Data extracted from a collection -
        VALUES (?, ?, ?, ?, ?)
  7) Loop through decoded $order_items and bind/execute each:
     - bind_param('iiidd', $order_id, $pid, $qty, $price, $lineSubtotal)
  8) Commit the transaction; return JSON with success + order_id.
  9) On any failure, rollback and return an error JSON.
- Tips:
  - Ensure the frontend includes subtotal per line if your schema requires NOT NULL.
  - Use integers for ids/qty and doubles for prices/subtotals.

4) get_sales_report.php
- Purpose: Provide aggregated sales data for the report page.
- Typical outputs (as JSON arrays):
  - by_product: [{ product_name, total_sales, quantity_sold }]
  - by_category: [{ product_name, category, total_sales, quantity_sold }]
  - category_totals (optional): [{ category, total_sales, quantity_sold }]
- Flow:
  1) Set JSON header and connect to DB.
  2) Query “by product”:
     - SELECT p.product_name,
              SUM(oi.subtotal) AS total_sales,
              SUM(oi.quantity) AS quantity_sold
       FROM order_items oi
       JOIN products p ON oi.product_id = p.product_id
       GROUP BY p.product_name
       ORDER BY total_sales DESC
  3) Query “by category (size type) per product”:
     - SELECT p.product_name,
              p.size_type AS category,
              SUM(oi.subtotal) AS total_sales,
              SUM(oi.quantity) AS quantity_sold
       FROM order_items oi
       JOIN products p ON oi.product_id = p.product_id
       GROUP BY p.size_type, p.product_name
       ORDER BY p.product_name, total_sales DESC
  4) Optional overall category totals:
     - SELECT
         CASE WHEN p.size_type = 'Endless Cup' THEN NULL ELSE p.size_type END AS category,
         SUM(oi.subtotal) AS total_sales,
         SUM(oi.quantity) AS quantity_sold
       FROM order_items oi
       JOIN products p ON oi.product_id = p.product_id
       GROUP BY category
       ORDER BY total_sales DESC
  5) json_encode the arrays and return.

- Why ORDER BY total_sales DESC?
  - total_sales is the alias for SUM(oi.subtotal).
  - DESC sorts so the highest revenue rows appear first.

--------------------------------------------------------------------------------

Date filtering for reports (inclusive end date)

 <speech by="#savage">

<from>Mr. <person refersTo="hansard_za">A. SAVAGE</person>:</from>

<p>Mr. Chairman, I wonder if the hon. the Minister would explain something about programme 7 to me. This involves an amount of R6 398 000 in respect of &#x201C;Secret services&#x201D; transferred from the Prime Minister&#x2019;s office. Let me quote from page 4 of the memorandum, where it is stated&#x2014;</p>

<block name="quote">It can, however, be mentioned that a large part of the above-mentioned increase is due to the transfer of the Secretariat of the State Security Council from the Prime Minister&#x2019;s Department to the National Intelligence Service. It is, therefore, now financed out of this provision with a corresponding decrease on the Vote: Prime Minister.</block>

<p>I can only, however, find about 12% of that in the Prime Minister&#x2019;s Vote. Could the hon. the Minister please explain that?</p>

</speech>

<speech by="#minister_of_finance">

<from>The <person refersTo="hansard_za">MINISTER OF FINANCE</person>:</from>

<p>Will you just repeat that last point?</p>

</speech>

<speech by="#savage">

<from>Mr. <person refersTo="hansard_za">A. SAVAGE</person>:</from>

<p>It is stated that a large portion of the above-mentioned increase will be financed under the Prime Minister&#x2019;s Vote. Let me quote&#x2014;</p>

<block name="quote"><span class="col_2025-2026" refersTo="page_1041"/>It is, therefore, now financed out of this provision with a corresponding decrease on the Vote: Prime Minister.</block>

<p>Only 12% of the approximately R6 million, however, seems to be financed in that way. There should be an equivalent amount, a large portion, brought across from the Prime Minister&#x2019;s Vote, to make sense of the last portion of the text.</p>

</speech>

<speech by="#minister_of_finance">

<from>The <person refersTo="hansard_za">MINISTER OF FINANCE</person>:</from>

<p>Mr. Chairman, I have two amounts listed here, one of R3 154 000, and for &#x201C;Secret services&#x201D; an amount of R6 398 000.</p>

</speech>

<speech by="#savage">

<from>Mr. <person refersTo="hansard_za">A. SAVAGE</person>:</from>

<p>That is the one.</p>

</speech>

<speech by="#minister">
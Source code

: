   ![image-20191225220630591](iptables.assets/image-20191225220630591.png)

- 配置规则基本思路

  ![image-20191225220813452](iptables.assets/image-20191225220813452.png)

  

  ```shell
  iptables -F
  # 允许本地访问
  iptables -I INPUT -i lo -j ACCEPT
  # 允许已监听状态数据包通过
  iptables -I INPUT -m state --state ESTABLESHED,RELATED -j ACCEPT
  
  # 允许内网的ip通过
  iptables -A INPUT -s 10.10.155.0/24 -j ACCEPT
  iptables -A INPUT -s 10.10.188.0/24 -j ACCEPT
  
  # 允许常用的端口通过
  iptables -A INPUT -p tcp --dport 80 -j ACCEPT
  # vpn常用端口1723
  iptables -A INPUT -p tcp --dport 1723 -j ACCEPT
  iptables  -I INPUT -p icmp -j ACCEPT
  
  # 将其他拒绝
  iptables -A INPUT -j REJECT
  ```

The problem - Among these entries, how many lines include the string "Vote"? Reply with the number by itself.

Task result - 5